··· Data for review
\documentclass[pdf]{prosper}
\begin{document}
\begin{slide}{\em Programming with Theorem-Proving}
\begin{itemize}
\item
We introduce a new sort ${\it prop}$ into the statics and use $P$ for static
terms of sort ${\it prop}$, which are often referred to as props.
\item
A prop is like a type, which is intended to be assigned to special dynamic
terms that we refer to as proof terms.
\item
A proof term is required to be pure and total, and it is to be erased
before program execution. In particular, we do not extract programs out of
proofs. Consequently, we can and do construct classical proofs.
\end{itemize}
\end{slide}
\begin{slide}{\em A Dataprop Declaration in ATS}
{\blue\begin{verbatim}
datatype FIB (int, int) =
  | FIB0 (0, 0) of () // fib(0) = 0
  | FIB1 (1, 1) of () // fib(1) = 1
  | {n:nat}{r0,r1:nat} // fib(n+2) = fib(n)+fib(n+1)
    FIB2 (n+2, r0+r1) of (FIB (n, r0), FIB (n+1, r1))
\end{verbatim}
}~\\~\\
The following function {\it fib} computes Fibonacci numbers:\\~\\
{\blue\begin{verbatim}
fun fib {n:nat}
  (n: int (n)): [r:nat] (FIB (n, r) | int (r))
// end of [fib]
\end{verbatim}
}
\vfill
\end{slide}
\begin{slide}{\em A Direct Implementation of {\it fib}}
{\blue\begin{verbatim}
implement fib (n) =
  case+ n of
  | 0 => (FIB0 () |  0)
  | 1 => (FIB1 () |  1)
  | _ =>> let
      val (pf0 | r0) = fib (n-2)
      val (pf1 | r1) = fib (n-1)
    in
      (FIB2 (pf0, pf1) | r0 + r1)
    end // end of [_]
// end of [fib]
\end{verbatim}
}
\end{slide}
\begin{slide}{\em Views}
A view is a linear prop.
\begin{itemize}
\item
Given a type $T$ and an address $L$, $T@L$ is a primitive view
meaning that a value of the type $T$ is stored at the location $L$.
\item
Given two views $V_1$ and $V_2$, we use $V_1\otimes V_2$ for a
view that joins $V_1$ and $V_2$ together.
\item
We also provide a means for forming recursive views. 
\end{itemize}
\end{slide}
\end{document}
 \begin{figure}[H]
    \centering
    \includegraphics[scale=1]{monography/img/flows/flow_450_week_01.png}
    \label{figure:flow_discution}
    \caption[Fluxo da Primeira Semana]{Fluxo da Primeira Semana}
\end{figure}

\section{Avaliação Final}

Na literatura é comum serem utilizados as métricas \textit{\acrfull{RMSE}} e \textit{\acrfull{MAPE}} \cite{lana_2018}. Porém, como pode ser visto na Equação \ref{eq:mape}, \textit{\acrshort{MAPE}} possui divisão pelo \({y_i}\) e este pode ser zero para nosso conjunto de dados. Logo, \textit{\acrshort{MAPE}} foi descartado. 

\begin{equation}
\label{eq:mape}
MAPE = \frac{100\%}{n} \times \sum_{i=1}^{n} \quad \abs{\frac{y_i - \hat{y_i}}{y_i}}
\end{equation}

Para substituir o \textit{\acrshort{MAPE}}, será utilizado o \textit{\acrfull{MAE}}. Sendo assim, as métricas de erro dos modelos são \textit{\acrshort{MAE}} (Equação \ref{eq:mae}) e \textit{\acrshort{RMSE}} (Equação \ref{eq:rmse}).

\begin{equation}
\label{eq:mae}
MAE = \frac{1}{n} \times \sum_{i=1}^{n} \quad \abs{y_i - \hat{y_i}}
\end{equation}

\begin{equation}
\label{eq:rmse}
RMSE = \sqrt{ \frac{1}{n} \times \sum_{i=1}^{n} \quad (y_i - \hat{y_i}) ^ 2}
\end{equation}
······
▸ Exercise directions
The lines above starting at the one that contains "(n: int (n)): [r:nat]" and ending at the one that contains "val (pf1 | r1) = fib (n-1)" must be transcribed exactly, and no other lines may appear.

▸ Response to the task
  (n: int (n)): [r:nat] (FIB (n, r) | int (r))
// end of [fib]
\end{verbatim}
}
\vfill
\end{slide}
\begin{slide}{\em A Direct Implementation of {\it fib}}
{\blue\begin{verbatim}
implement fib (n) =
  case+ n of
  | 0 => (FIB0 () |  0)
  | 1 => (FIB1 () |  1)
  | _ =>> let
      val (pf0 | r0) = fib (n-2)
      val (pf1 | r1) = fib (n-1)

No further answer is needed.